→ **What is needed**:
Where does the word "start" show up in the data? Please find each such line and copy it.

→ **Data to examine**:

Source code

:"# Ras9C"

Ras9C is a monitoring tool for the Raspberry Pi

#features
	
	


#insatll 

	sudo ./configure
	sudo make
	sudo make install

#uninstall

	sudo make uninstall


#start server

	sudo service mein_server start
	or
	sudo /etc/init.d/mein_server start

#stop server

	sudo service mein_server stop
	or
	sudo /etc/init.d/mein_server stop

==

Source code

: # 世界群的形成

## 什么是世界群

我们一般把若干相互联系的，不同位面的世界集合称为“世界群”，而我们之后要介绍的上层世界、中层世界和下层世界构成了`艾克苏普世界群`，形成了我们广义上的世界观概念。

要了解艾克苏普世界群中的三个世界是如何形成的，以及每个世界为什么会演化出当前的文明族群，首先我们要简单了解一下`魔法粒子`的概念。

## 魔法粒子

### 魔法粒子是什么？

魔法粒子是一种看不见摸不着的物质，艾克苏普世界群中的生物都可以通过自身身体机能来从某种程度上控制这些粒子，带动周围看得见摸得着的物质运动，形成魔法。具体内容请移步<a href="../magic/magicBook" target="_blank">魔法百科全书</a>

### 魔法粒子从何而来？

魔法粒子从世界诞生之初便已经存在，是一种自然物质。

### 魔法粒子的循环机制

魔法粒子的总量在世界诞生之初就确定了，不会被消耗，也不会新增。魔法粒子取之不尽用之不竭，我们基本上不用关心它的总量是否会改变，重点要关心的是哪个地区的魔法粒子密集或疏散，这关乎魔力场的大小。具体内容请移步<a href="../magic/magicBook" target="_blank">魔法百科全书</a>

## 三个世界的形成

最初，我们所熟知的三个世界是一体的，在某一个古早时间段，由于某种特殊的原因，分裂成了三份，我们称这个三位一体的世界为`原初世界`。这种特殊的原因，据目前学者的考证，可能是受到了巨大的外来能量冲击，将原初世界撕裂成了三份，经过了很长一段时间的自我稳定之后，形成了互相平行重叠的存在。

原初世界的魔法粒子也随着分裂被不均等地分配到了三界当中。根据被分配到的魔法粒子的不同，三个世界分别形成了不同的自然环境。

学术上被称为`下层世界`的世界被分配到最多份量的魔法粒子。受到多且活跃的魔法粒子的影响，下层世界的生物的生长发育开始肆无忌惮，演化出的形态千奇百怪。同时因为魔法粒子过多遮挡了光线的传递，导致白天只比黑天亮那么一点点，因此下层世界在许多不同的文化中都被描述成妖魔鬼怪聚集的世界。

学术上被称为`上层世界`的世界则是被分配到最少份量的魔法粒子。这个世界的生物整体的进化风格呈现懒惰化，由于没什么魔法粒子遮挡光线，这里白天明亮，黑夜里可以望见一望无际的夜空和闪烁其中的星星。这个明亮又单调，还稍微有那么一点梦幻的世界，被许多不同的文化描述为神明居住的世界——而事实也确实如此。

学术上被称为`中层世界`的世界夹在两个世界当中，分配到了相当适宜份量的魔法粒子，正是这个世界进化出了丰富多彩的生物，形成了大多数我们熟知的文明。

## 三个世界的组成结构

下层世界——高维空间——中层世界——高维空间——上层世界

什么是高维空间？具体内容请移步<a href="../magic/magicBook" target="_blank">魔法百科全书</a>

→ **Written answer**:
#start server
	sudo service mein_server start
	sudo /etc/init.d/mein_server start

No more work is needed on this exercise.